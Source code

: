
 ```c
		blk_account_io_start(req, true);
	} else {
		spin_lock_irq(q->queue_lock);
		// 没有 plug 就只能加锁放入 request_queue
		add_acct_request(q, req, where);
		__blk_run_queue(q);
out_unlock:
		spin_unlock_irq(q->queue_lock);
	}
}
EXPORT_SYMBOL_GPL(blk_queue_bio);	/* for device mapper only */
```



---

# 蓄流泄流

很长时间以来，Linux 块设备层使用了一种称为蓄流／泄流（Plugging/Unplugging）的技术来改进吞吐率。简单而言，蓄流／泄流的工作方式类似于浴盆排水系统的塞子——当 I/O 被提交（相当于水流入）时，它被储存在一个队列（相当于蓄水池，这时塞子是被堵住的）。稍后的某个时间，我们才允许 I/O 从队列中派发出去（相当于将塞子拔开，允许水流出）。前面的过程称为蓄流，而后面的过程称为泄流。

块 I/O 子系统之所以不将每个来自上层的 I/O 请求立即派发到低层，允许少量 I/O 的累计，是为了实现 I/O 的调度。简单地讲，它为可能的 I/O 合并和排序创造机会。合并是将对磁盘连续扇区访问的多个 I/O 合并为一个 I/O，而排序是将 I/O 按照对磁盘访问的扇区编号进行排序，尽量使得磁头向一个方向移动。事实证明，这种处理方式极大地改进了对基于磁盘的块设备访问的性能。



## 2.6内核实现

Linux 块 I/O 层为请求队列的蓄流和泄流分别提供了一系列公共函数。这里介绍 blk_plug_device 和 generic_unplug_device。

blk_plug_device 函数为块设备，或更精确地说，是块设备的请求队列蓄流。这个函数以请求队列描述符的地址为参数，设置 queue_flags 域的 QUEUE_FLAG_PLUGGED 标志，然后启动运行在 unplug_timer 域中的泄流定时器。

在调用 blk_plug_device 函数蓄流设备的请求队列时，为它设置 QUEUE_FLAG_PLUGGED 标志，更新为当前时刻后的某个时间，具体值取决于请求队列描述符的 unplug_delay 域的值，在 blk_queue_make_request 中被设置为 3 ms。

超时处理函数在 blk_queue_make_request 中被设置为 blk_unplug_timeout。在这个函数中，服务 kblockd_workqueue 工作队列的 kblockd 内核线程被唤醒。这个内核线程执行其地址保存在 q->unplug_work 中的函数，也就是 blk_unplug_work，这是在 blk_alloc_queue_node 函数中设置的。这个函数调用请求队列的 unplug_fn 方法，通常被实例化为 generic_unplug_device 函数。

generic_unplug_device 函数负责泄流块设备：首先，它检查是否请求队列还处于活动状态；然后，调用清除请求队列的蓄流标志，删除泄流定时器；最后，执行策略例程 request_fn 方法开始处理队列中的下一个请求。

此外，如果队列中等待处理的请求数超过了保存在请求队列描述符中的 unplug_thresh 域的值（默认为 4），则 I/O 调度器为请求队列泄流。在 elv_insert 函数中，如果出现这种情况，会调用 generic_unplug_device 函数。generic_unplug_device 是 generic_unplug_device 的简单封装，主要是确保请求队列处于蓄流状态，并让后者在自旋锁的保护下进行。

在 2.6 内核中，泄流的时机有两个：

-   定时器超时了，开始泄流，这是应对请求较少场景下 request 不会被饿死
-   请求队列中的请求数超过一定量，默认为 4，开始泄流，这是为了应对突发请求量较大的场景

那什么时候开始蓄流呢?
•••••
## Problem to solve
Reproduce word for word the lines of the records above, beginning at the first and ending with the line where "在调用 blk_plug_device 函数蓄流设备的请求队列时，为它设置" appears, and nothing past it.

## Solved problem
Source code

:
 ```c
		blk_account_io_start(req, true);
	} else {
		spin_lock_irq(q->queue_lock);
		// 没有 plug 就只能加锁放入 request_queue
		add_acct_request(q, req, where);
		__blk_run_queue(q);
out_unlock:
		spin_unlock_irq(q->queue_lock);
	}
}
EXPORT_SYMBOL_GPL(blk_queue_bio);	/* for device mapper only */
```



---

# 蓄流泄流

很长时间以来，Linux 块设备层使用了一种称为蓄流／泄流（Plugging/Unplugging）的技术来改进吞吐率。简单而言，蓄流／泄流的工作方式类似于浴盆排水系统的塞子——当 I/O 被提交（相当于水流入）时，它被储存在一个队列（相当于蓄水池，这时塞子是被堵住的）。稍后的某个时间，我们才允许 I/O 从队列中派发出去（相当于将塞子拔开，允许水流出）。前面的过程称为蓄流，而后面的过程称为泄流。

块 I/O 子系统之所以不将每个来自上层的 I/O 请求立即派发到低层，允许少量 I/O 的累计，是为了实现 I/O 的调度。简单地讲，它为可能的 I/O 合并和排序创造机会。合并是将对磁盘连续扇区访问的多个 I/O 合并为一个 I/O，而排序是将 I/O 按照对磁盘访问的扇区编号进行排序，尽量使得磁头向一个方向移动。事实证明，这种处理方式极大地改进了对基于磁盘的块设备访问的性能。



## 2.6内核实现

Linux 块 I/O 层为请求队列的蓄流和泄流分别提供了一系列公共函数。这里介绍 blk_plug_device 和 generic_unplug_device。

blk_plug_device 函数为块设备，或更精确地说，是块设备的请求队列蓄流。这个函数以请求队列描述符的地址为参数，设置 queue_flags 域的 QUEUE_FLAG_PLUGGED 标志，然后启动运行在 unplug_timer 域中的泄流定时器。

在调用 blk_plug_device 函数蓄流设备的请求队列时，为它设置 QUEUE_FLAG_PLUGGED 标志，更新为当前时刻后的某个时间，具体值取决于请求队列描述符的 unplug_delay 域的值，在 blk_queue_make_request 中被设置为 3 ms。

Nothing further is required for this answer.